Opera singers as Lieutenant B. F. Pinkerton and Cio-Cio-san (Madama Butterfly) in a performance of Giacomo Puccini’s Madama Butterfly at the Berlin State Opera in January 1946, photographed by Abraham Pisarek

Etymology 1[edit]

In reference to the character Lieutenant B. F. Pinkerton in the opera Madama Butterfly (first performed in 1904) by Italian composer Giacomo Puccini (1858–1924).

Proper noun[edit]

Pinkerton syndrome

  1. (chiefly Singapore, derogatory, politics, ethnic slur) The tendency of some Asians to regard Caucasians as superior or more desirable, especially where marriage or relationships are concerned.
    • 1996, Westerly, volume 41, Crawley, Perth, W.A.: Western Australia Westerly Centre, the University of Western Australia, →ISSN, page 70:
      When I’m with my white partner, I am a proponent of the ‘Pinkerton Syndrome’, a caricature not unlike the Other Asia’s mail order bride.
    • 2001, Neil Humphreys, Notes from an Even Smaller Island, Singapore: Times Books International, →ISBN, page 213:
      Like vampires, the ang moh crowd comes out at night, dressed in their best shirts and armed with plenty of tax-free Singapore dollars to woo those local darlings tragically struck down by the Pinkerton syndrome. Like the character in Madame Butterfly, they are somehow lured by the attraction of drunken voices and the possibility of a fat wallet.
    • 2006, William Beard, “M. Butterfly (1993)”, in The Artist as Monster: The Cinema of David Cronenberg, rev. and exp. edition, Toronto, Buffalo, N.Y.: University of Toronto Press, →ISBN, page 346:
      The Pinkerton Syndrome, then, seems to me non-operative in American cultural masculinity at the moment. [] Pinkerton's casual imperialist hubris, an expression of first-generation Manifest Destiny complete with brass-buttoned naval uniform, has an official status that lone action heroes as implicitly populist individuals must stay well clear of.
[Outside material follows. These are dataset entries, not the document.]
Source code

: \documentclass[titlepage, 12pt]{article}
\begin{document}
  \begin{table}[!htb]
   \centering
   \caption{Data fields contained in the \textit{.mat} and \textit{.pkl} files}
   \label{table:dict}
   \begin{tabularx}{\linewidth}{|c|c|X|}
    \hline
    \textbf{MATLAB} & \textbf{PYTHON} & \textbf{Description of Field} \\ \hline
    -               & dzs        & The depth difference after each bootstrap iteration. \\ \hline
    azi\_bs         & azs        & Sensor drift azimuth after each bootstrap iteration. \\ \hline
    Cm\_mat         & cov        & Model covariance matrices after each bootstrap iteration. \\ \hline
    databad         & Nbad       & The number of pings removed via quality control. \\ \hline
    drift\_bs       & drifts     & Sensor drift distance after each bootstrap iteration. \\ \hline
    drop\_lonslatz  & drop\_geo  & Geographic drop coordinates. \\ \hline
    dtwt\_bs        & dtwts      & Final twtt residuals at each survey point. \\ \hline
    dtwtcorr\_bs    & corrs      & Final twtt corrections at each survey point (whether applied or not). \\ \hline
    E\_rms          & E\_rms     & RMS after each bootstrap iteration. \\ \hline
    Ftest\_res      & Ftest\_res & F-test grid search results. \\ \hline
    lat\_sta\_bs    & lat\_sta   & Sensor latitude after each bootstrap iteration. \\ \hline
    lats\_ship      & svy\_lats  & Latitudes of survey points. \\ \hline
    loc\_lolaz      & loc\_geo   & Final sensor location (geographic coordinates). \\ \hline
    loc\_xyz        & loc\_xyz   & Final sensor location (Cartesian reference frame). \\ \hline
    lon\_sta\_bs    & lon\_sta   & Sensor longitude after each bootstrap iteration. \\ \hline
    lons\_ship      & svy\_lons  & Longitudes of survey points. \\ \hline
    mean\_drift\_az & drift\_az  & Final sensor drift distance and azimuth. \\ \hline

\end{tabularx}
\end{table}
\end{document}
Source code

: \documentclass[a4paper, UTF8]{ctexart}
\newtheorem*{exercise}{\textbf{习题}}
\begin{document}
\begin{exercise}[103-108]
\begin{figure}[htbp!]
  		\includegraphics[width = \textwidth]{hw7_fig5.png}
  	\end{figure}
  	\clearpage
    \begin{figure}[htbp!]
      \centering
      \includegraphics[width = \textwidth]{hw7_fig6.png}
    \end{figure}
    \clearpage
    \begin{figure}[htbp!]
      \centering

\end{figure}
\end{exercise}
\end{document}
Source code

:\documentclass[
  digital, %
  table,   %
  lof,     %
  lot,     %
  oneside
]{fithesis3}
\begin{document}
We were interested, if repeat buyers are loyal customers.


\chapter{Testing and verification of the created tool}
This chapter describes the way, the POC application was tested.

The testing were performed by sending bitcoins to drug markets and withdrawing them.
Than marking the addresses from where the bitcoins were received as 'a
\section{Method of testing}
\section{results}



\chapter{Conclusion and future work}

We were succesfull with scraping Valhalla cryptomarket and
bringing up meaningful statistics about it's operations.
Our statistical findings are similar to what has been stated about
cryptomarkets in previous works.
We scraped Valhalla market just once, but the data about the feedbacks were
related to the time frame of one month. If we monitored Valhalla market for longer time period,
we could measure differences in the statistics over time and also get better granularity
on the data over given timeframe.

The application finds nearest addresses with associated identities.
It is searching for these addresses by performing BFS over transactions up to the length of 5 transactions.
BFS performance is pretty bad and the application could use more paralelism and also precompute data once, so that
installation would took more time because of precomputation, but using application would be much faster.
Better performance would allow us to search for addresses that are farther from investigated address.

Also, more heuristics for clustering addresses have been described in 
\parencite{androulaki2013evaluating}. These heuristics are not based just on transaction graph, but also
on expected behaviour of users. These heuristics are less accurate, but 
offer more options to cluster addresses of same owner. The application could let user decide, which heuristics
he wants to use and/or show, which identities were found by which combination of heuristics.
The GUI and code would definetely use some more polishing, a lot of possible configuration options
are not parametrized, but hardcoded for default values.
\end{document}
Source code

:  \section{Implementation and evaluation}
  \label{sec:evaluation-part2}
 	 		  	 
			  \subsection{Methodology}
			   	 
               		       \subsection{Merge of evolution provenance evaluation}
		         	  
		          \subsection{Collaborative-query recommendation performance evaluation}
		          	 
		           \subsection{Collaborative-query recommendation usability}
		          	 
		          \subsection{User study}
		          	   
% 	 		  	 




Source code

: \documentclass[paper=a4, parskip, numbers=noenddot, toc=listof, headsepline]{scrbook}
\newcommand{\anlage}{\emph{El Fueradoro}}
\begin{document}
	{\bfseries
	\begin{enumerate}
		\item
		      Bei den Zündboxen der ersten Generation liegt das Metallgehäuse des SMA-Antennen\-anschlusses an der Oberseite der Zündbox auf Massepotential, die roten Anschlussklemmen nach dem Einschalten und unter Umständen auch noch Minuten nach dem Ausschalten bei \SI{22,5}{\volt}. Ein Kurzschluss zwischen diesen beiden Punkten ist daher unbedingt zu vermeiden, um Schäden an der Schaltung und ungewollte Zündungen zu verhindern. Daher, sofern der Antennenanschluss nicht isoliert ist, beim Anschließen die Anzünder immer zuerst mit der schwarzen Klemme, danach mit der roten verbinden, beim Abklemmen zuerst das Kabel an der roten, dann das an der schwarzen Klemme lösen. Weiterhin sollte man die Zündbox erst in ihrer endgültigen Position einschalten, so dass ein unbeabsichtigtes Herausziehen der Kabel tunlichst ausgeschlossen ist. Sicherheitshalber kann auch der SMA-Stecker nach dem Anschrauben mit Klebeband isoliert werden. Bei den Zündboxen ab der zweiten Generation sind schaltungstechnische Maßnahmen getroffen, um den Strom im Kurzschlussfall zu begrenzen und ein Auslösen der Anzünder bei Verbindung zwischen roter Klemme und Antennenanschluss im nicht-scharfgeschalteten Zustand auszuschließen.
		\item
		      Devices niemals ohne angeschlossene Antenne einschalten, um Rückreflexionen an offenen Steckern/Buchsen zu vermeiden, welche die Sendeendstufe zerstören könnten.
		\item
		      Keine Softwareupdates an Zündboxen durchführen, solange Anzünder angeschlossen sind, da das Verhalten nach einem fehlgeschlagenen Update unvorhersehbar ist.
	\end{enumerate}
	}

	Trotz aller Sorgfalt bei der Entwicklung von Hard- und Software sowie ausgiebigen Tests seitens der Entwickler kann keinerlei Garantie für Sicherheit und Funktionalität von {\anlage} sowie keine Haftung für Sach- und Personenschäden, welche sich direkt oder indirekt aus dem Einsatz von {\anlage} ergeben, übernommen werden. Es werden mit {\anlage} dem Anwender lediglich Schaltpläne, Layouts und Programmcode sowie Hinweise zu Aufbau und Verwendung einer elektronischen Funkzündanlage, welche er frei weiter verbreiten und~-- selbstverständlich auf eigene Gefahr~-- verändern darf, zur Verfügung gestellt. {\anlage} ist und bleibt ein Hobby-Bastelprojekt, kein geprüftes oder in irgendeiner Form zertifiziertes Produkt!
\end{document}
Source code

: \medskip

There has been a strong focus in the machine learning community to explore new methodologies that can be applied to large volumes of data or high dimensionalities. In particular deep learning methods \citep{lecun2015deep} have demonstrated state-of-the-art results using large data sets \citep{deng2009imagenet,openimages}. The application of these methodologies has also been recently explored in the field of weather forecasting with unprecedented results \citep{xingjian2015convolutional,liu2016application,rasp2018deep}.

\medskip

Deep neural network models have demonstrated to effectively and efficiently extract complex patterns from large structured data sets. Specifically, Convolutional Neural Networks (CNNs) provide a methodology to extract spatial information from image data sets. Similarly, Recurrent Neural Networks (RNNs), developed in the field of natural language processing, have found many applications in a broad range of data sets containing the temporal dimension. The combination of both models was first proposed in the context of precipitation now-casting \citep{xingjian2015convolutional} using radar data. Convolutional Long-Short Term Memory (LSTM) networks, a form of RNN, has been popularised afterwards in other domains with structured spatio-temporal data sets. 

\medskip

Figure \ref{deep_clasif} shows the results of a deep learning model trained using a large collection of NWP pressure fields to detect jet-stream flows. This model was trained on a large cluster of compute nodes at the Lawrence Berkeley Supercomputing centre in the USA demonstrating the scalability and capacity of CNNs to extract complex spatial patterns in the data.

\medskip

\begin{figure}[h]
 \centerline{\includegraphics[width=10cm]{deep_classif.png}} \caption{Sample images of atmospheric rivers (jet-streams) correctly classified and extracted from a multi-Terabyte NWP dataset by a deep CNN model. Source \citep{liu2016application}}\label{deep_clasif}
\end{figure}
No, the condition is really much more suited to Europeans.
    • 2015, Chris Hudson, “Dangerous Sexuality in Singapore: The Sarong Party Girl”, in Adeline Koh, Yu-Mei Balasingamchow, editors, Women and the Politics of Representation in Southeast Asia: Engendering Discourse in Singapore and Malaysia (Routledge Research on Gender in Asia Series; 8), Abingdon, Oxon., New York, N.Y.: Routledge, →ISBN:
      The home-wrecking bimbo who had succumbed to the Pinkerton Syndrome had been transformed into a 'bad girl' – a phenomenon not unfamiliar to Asian societies – and recovered for herself an empowered cultural agency.

See also[edit]

References[edit]

Etymology 2[edit]

A 1798 cameo of John Pinkerton (1758–1826) in the Scottish National Portrait Gallery in Edinburgh, Scotland, UK

Named after Scottish antiquarian, author and historian John Pinkerton (1758–1826), coined by J. Derrick McClure: see 1985 quotation.

Proper noun[edit]

Pinkerton syndrome

  1. (literature, Scotland) Having esteem for older Scottish literature but not the modern Scottish tongue. [from 1985.]
    • 1985, J. Derrick McClure, “The Pinkerton Syndrome”, in Chapman: Scotland's Quality Literary Magazine, Edinburgh: Chapman Magazine and Publications, OCLC 55590049, pages 2–8; reprinted in Scots and Its Literature (Varieties of English around the World, General Series; 14), Amsterdam; Philadelphia, Pa., John Benjamins Publishing Company, 1996, ISBN 978-90-272-4872-5, pages 57–58:
      [page 57] The language of writers who are safely dead, and can be studied without fear of their exerting a subversive influence, bears the respectable label 'old Scots dialect'; the same tongue spoken by the living compatriots of these writers is 'bad grammar'. [] This attitude is of course not new; though perhaps seldom expressed so blatantly. I call it the Pinkerton syndrome, after one of the many memorable figures in out national gallimaufray of scholarly eccentrics. John Pinkerton (1758–1826), poet, critic, historian, dramatist and Celtophobe, in 1786 produced a book, entitled Ancient Scotish Poems, never before in print: [] [H]e wrote: "none can more sincerely wish a total extinction of the Scotish colloquial dialect than I do, for there are few modern Scoticisms which are not barbarisms ... Yet, I believe, no man of either kingdom would wish an extinction of the Scotish dialect in poetry." [] [page 58] This is the Pinkerton syndrome: the practice of paying lip-service, and sometimes much more than this, to the Scottish culture of the past while denigrating the Scots language of the present. And it is still prevalent today.
    • 1986, Billy Kay, Scots: The Mither Tongue, Edinburgh: Mainstream Publishing, →ISBN:
      James Beattie personifies the Pinkerton syndrome perfectly, for, while publishing lists of Scotticisms to be avoided, he still found time to write the occasional verse in Scots himself.